What is expected: If a line in the listing includes the word "free", copy it out.

Data under study:
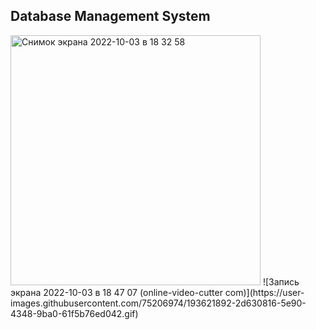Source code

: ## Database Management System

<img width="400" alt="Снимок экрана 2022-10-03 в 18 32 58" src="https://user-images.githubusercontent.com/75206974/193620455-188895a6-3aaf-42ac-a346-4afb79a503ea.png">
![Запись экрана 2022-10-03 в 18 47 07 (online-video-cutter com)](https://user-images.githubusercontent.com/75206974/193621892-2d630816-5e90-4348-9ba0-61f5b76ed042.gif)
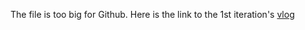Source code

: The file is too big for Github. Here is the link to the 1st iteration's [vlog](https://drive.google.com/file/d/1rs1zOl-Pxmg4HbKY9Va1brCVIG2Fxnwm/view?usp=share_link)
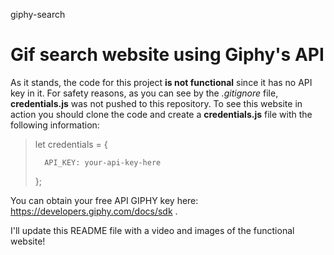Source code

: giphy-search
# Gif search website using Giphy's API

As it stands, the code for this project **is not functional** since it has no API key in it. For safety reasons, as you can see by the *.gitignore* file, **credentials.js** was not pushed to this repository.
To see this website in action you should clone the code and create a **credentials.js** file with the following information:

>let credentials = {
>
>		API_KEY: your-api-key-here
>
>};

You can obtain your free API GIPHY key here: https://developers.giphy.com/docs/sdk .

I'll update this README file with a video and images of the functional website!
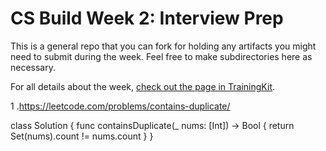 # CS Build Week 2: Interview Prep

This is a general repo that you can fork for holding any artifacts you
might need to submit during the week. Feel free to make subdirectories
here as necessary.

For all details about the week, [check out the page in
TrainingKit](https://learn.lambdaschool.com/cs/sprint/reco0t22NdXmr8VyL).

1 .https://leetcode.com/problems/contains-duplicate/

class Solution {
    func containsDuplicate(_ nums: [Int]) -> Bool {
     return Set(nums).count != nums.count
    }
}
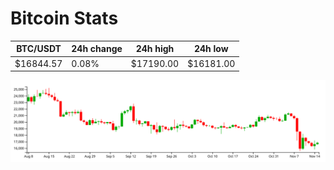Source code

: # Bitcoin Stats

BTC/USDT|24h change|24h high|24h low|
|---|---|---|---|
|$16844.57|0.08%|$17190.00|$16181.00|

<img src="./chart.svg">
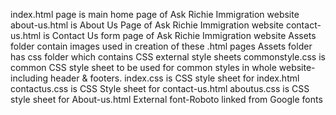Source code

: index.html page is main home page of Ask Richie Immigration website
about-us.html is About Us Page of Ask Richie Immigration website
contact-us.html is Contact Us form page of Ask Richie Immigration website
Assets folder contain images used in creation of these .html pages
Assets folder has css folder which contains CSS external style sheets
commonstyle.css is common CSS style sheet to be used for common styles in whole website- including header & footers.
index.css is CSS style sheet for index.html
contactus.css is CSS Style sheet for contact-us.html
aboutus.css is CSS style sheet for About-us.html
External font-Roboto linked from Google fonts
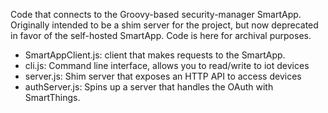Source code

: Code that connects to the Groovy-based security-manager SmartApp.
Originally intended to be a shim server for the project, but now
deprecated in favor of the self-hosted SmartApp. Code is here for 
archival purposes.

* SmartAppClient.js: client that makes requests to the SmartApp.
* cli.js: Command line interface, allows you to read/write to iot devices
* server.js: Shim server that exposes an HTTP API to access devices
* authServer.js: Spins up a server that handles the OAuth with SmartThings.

Output:
You can obtain your free API GIPHY key here: https://developers.giphy.com/docs/sdk .
might need to submit during the week. Feel free to make subdirectories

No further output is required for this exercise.